Deuteronomic law did not apply to the patriarchs, who were supposed to have lived before Moses. Nonetheless, the association of the patriarchs with a given shrine marked it as a holy place, and gave it legitimacy in the eyes of later tradition. In fact, several stories in Genesis seem to have been preserved in order to legitimate, or establish the holiness of, specific sites. In the books of Kings, and sometimes in the prophets, great scorn is poured on the rival sanctuary of Bethel, which was one of two state temples erected by King Jeroboam I, when the northern kingdom of Israel seceded from Jerusalem (1 Kgs 12:25-33; the other one was at Dan, on the northern border of Israel). Yet in Genesis 28 we read how Jacob discovered that Bethel was “none other than the house of God and gate of heaven” (28:17). This would seem to establish that Bethel was a holy place, and so lend credibility to Jeroboam’s sanctuary.
It is at least clear that the stories of Genesis were not the work of the Deuteronomistic school, which made the centralization of religion into a criterion for true religion. In part, at least, the religion of the patriarchs was the kind of observance that the Deuteronomists sought to suppress. The stories about the patriarchs must have been established as part of Israel’s heritage too strongly for the Deuteronomists to repudiate them. It is reasonable then to conclude that Genesis reflects a form of popular, family religion that flourished before the Deuteronomic reform. One cannot, however, take these stories as a reliable or full account of Israelite religion in any period. They are stories about a past, which was always idealized to some extent, and may have been edited to some degree besides. They are of some value to the historian of religion, but that value is limited by the lack of explicit historical data.
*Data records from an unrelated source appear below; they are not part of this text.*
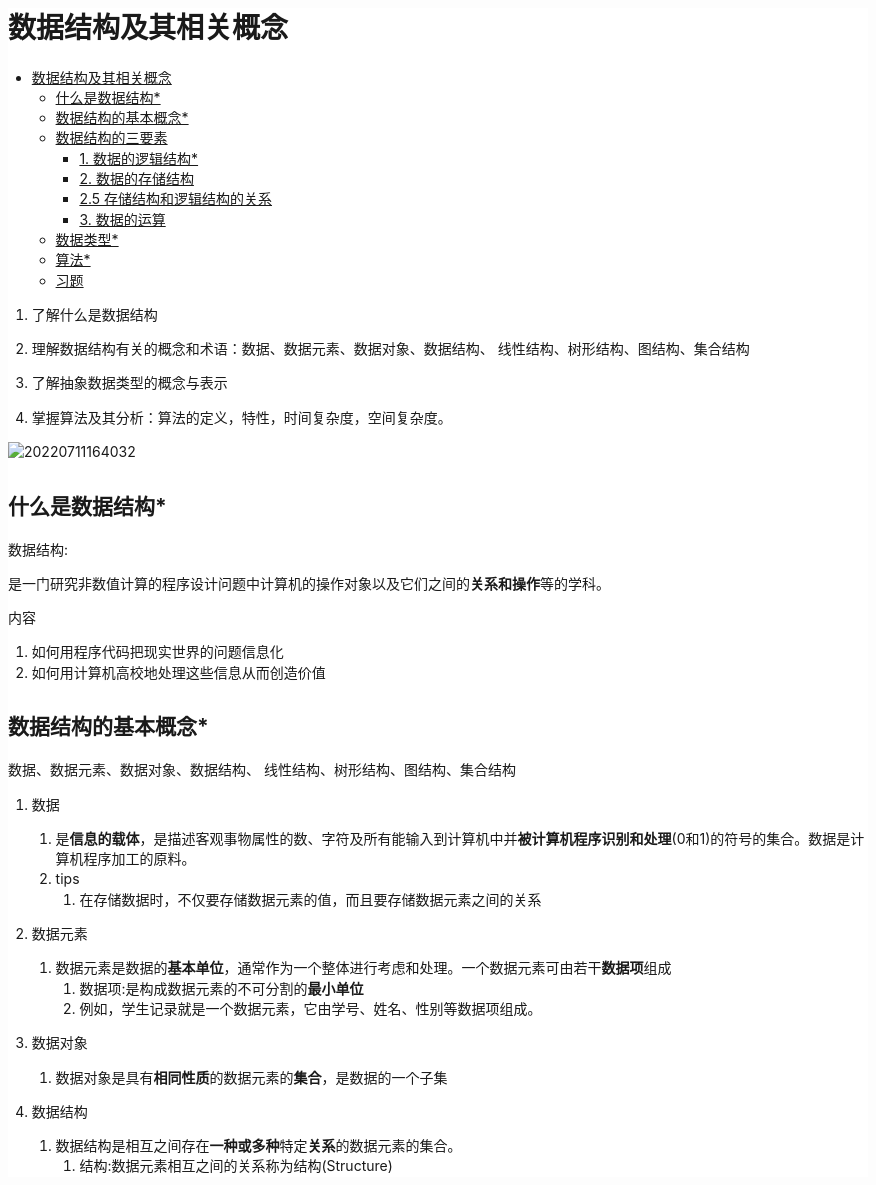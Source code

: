 # 数据结构及其相关概念

- [数据结构及其相关概念](#数据结构及其相关概念)
  - [什么是数据结构*](#什么是数据结构)
  - [数据结构的基本概念*](#数据结构的基本概念)
  - [数据结构的三要素](#数据结构的三要素)
    - [1. 数据的逻辑结构*](#1-数据的逻辑结构)
    - [2. 数据的存储结构](#2-数据的存储结构)
    - [2.5 存储结构和逻辑结构的关系](#25-存储结构和逻辑结构的关系)
    - [3. 数据的运算](#3-数据的运算)
  - [数据类型*](#数据类型)
  - [算法*](#算法)
  - [习题](#习题)

1. 了解什么是数据结构

2. 理解数据结构有关的概念和术语：数据、数据元素、数据对象、数据结构、 线性结构、树形结构、图结构、集合结构

3. 了解抽象数据类型的概念与表示

4. 掌握算法及其分析：算法的定义，特性，时间复杂度，空间复杂度。

![20220711164032](https://raw.githubusercontent.com/Logible/Image/main/note_image/20220711164032.png)

## 什么是数据结构*

数据结构:

是一门研究非数值计算的程序设计问题中计算机的操作对象以及它们之间的**关系和操作**等的学科。

内容

1. 如何用程序代码把现实世界的问题信息化
2. 如何用计算机高校地处理这些信息从而创造价值

## 数据结构的基本概念*

数据、数据元素、数据对象、数据结构、 线性结构、树形结构、图结构、集合结构

1. 数据
   1. 是**信息的载体**，是描述客观事物属性的数、字符及所有能输入到计算机中并**被计算机程序识别和处理**(0和1)的符号的集合。数据是计算机程序加工的原料。
   2. tips
      1. 在存储数据时，不仅要存储数据元素的值，而且要存储数据元素之间的关系

2. 数据元素
   1. 数据元素是数据的**基本单位**，通常作为一个整体进行考虑和处理。一个数据元素可由若干**数据项**组成
      1. 数据项:是构成数据元素的不可分割的**最小单位**
      2. 例如，学生记录就是一个数据元素，它由学号、姓名、性别等数据项组成。

3. 数据对象
   1. 数据对象是具有**相同性质**的数据元素的**集合**，是数据的一个子集

4. 数据结构
   1. 数据结构是相互之间存在**一种或多种**特定**关系**的数据元素的集合。
      1. 结构:数据元素相互之间的关系称为结构(Structure)

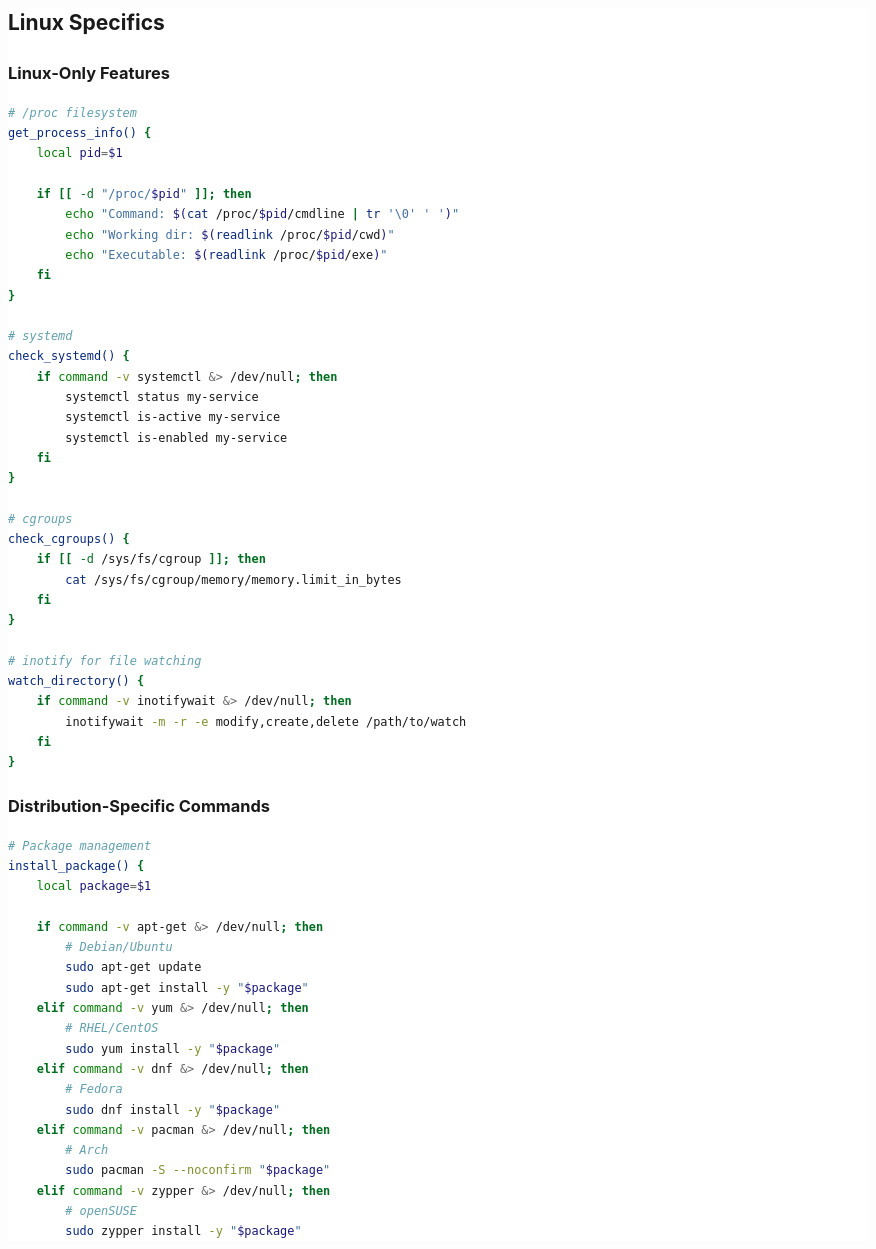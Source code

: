 
## Linux Specifics

### Linux-Only Features

```bash
# /proc filesystem
get_process_info() {
    local pid=$1

    if [[ -d "/proc/$pid" ]]; then
        echo "Command: $(cat /proc/$pid/cmdline | tr '\0' ' ')"
        echo "Working dir: $(readlink /proc/$pid/cwd)"
        echo "Executable: $(readlink /proc/$pid/exe)"
    fi
}

# systemd
check_systemd() {
    if command -v systemctl &> /dev/null; then
        systemctl status my-service
        systemctl is-active my-service
        systemctl is-enabled my-service
    fi
}

# cgroups
check_cgroups() {
    if [[ -d /sys/fs/cgroup ]]; then
        cat /sys/fs/cgroup/memory/memory.limit_in_bytes
    fi
}

# inotify for file watching
watch_directory() {
    if command -v inotifywait &> /dev/null; then
        inotifywait -m -r -e modify,create,delete /path/to/watch
    fi
}
```

### Distribution-Specific Commands

```bash
# Package management
install_package() {
    local package=$1

    if command -v apt-get &> /dev/null; then
        # Debian/Ubuntu
        sudo apt-get update
        sudo apt-get install -y "$package"
    elif command -v yum &> /dev/null; then
        # RHEL/CentOS
        sudo yum install -y "$package"
    elif command -v dnf &> /dev/null; then
        # Fedora
        sudo dnf install -y "$package"
    elif command -v pacman &> /dev/null; then
        # Arch
        sudo pacman -S --noconfirm "$package"
    elif command -v zypper &> /dev/null; then
        # openSUSE
        sudo zypper install -y "$package"
```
Regardless of their historical value, the tales of the patriarchs remain powerful as stories. In large part this is because, like all good folklore, they touch on perennial issues, such as jealousy between a woman and her rival (Sarah and Hagar) or rivalry between brothers (Jacob and Esau). Many of the stories are entertaining—Abraham’s ability to outwit the pharaoh or the gentle story of Isaac and Rebekah in Genesis 24. Others are tales of terror, in the phrase of Phyllis Trible, a modern biblical scholar—the command to Abraham to sacrifice his only son, or Lot’s willingness to sacrifice his daughters to the men of Sodom (Genesis 19). When the stories are read as Scripture, they become more problematic, because of a common but ill-founded assumption that all Scripture should be edifying. The stories of Genesis are often challenging and stimulating, but they seldom if ever propose simple models to be imitated.